Professor Etzrodt is speaking at the 47th Human Science Seminar.

The 47th Human Science Seminar: The evolutionary replacement of matriarchies: The history of gendered social structures based on kinship, religion, genetics, and linguistics

Date: December 2, 2021

Time: 5:00 – 6:30 pm JST

Venue: Learning Commons Room: Human Sciences North Building 2nd floor

Also, we have a zoom session. Please register from the link here: https://forms.gle/MNR6jh6kCoEo49kN9

George Peter Murdock’s Atlas of World Cultures presented a summary of ethnographic data for 563 cultures worldwide. The Atlas documents that at the end of the 19th century 16% of the surveyed cultures were matrilocal and 15% matrilineal. “Matriarchal” societies (with both matrilinearity and matrilocality) were present in all 6 continental/“racial” clusters. This is an astonishing result, since it implies that “matriarchal” societies were not rare 150 years ago, although today we cannot even imagine that such societies ever existed.

The aim of my research project is to investigate the rise and the fall of matriarchal societies in human (pre-)history. I am applying two complementing strategies: a forward analysis and a backward analysis. The forward analysis starts with the last common ancestor of gorilla, chimpanzee, and human. All three species have different gendered residential patterns (chimpanzees are patrilocal, gorillas are mixed, and humans are flexible), which can be reconstructed with very few deviations from this common ancestor. I am connecting this analysis with theoretical considerations about kinship systems in order to create an interpretative framework for the backward analysis.

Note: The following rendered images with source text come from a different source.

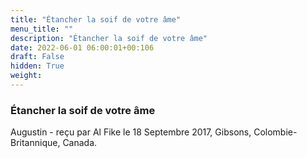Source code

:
 ```yaml
---
title: "Étancher la soif de votre âme"
menu_title: ""
description: "Étancher la soif de votre âme"
date: 2022-06-01 06:00:01+00:106
draft: False
hidden: True
weight:
---
```

### Étancher la soif de votre âme

Augustin - reçu par Al Fike le 18 Septembre 2017, Gibsons, Colombie-Britannique, Canada.



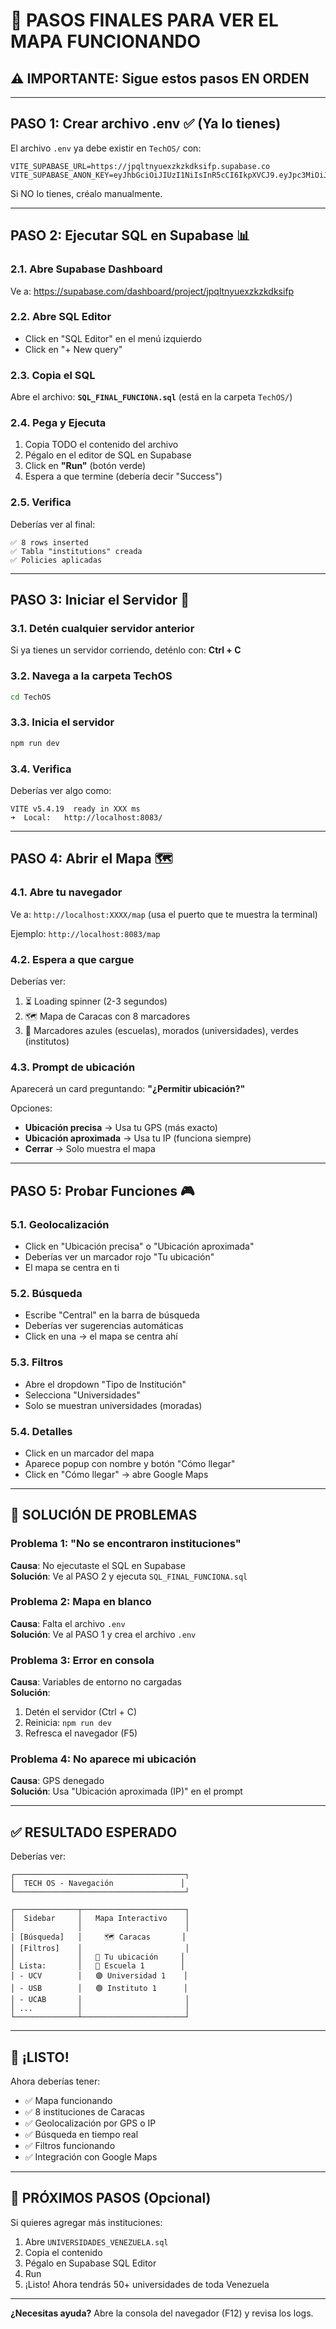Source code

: # 🎯 PASOS FINALES PARA VER EL MAPA FUNCIONANDO

## ⚠️ IMPORTANTE: Sigue estos pasos EN ORDEN

---

## PASO 1: Crear archivo .env ✅ (Ya lo tienes)

El archivo `.env` ya debe existir en `TechOS/` con:

```env
VITE_SUPABASE_URL=https://jpqltnyuexzkzkdksifp.supabase.co
VITE_SUPABASE_ANON_KEY=eyJhbGciOiJIUzI1NiIsInR5cCI6IkpXVCJ9.eyJpc3MiOiJzdXBhYmFzZSIsInJlZiI6ImpwcWx0bnl1ZXh6a3prZGtzaWZwIiwicm9sZSI6ImFub24iLCJpYXQiOjE3NjA5NzE1NjEsImV4cCI6MjA3NjU0NzU2MX0.C4Dn2fiYGypNTT_Y13fPbIT7nUP_zwOwpQ30LS1UcCM
```

Si NO lo tienes, créalo manualmente.

---

## PASO 2: Ejecutar SQL en Supabase 📊

### 2.1. Abre Supabase Dashboard
Ve a: https://supabase.com/dashboard/project/jpqltnyuexzkzkdksifp

### 2.2. Abre SQL Editor
- Click en "SQL Editor" en el menú izquierdo
- Click en "+ New query"

### 2.3. Copia el SQL
Abre el archivo: **`SQL_FINAL_FUNCIONA.sql`** (está en la carpeta `TechOS/`)

### 2.4. Pega y Ejecuta
1. Copia TODO el contenido del archivo
2. Pégalo en el editor de SQL en Supabase
3. Click en **"Run"** (botón verde)
4. Espera a que termine (debería decir "Success")

### 2.5. Verifica
Deberías ver al final:
```
✅ 8 rows inserted
✅ Tabla "institutions" creada
✅ Policies aplicadas
```

---

## PASO 3: Iniciar el Servidor 🚀

### 3.1. Detén cualquier servidor anterior
Si ya tienes un servidor corriendo, deténlo con: **Ctrl + C**

### 3.2. Navega a la carpeta TechOS
```bash
cd TechOS
```

### 3.3. Inicia el servidor
```bash
npm run dev
```

### 3.4. Verifica
Deberías ver algo como:
```
VITE v5.4.19  ready in XXX ms
➜  Local:   http://localhost:8083/
```

---

## PASO 4: Abrir el Mapa 🗺️

### 4.1. Abre tu navegador
Ve a: `http://localhost:XXXX/map` (usa el puerto que te muestra la terminal)

Ejemplo: `http://localhost:8083/map`

### 4.2. Espera a que cargue
Deberías ver:
1. ⏳ Loading spinner (2-3 segundos)
2. 🗺️ Mapa de Caracas con 8 marcadores
3. 🔵 Marcadores azules (escuelas), morados (universidades), verdes (institutos)

### 4.3. Prompt de ubicación
Aparecerá un card preguntando: **"¿Permitir ubicación?"**

Opciones:
- **Ubicación precisa** → Usa tu GPS (más exacto)
- **Ubicación aproximada** → Usa tu IP (funciona siempre)
- **Cerrar** → Solo muestra el mapa

---

## PASO 5: Probar Funciones 🎮

### 5.1. Geolocalización
- Click en "Ubicación precisa" o "Ubicación aproximada"
- Deberías ver un marcador rojo "Tu ubicación"
- El mapa se centra en ti

### 5.2. Búsqueda
- Escribe "Central" en la barra de búsqueda
- Deberías ver sugerencias automáticas
- Click en una → el mapa se centra ahí

### 5.3. Filtros
- Abre el dropdown "Tipo de Institución"
- Selecciona "Universidades"
- Solo se muestran universidades (moradas)

### 5.4. Detalles
- Click en un marcador del mapa
- Aparece popup con nombre y botón "Cómo llegar"
- Click en "Cómo llegar" → abre Google Maps

---

## 🐛 SOLUCIÓN DE PROBLEMAS

### Problema 1: "No se encontraron instituciones"
**Causa**: No ejecutaste el SQL en Supabase  
**Solución**: Ve al PASO 2 y ejecuta `SQL_FINAL_FUNCIONA.sql`

### Problema 2: Mapa en blanco
**Causa**: Falta el archivo `.env`  
**Solución**: Ve al PASO 1 y crea el archivo `.env`

### Problema 3: Error en consola
**Causa**: Variables de entorno no cargadas  
**Solución**:
1. Detén el servidor (Ctrl + C)
2. Reinicia: `npm run dev`
3. Refresca el navegador (F5)

### Problema 4: No aparece mi ubicación
**Causa**: GPS denegado  
**Solución**: Usa "Ubicación aproximada (IP)" en el prompt

---

## ✅ RESULTADO ESPERADO

Deberías ver:

```
┌──────────────────────────────────────┐
│  TECH OS - Navegación               │
└──────────────────────────────────────┘

┌──────────────┬───────────────────────┐
│  Sidebar     │   Mapa Interactivo    │
│              │                       │
│ [Búsqueda]   │     🗺️ Caracas       │
│ [Filtros]    │                       │
│              │   🔴 Tu ubicación     │
│ Lista:       │   🔵 Escuela 1        │
│ - UCV        │   🟣 Universidad 1    │
│ - USB        │   🟢 Instituto 1      │
│ - UCAB       │                       │
│ ...          │                       │
└──────────────┴───────────────────────┘
```

---

## 🎉 ¡LISTO!

Ahora deberías tener:
- ✅ Mapa funcionando
- ✅ 8 instituciones de Caracas
- ✅ Geolocalización por GPS o IP
- ✅ Búsqueda en tiempo real
- ✅ Filtros funcionando
- ✅ Integración con Google Maps

---

## 📝 PRÓXIMOS PASOS (Opcional)

Si quieres agregar más instituciones:
1. Abre `UNIVERSIDADES_VENEZUELA.sql`
2. Copia el contenido
3. Pégalo en Supabase SQL Editor
4. Run
5. ¡Listo! Ahora tendrás 50+ universidades de toda Venezuela

---

**¿Necesitas ayuda?** Abre la consola del navegador (F12) y revisa los logs.



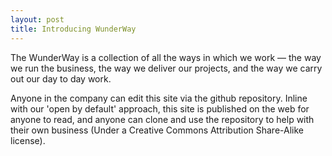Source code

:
 ```yaml
---
layout: post
title: Introducing WunderWay
---
```


The WunderWay is a collection of all the ways in which we work — the way we run the business, the way we deliver our projects, and the way we carry out our day to day work.

Anyone in the company can edit this site via the github repository. Inline with our 'open by default' approach, this site is published on the web for anyone to read, and anyone can clone and use the repository to help with their own business (Under a Creative Commons Attribution Share-Alike license).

In the backward analysis, I start with the ethnographic data of cultures listed in Murdock’s Ethnographic Atlas or in the Human Relations Area Files in order to reconstruct proto-cultures based on linguistic families and genetic relationships (mitochondrial DNA and Y-chromosome DNA). I will add to this ethnographic data religious and mythological data (I have access to Yuri Berezkin’s mythological data base). This data is largely ignored in Murdock’s surveys. With this strategy it should be possible to determine the beginning and the location of patriarchalization processes, which have destroyed the previously wide-spread matriarchies.

Additionally, I intend to measure the power of the genders in the household/economic activities, in the community/political activities, and in religion/spiritual activities. This should allow me to test several hypotheses about matriarchies and patriarchies. The most important hypothesis is that matriarchies existed, in which women had more power than men.

My research is in the early stages and therefore I do not plan to lecture. Instead I hope for a lively discussion of possible limitations of my research design.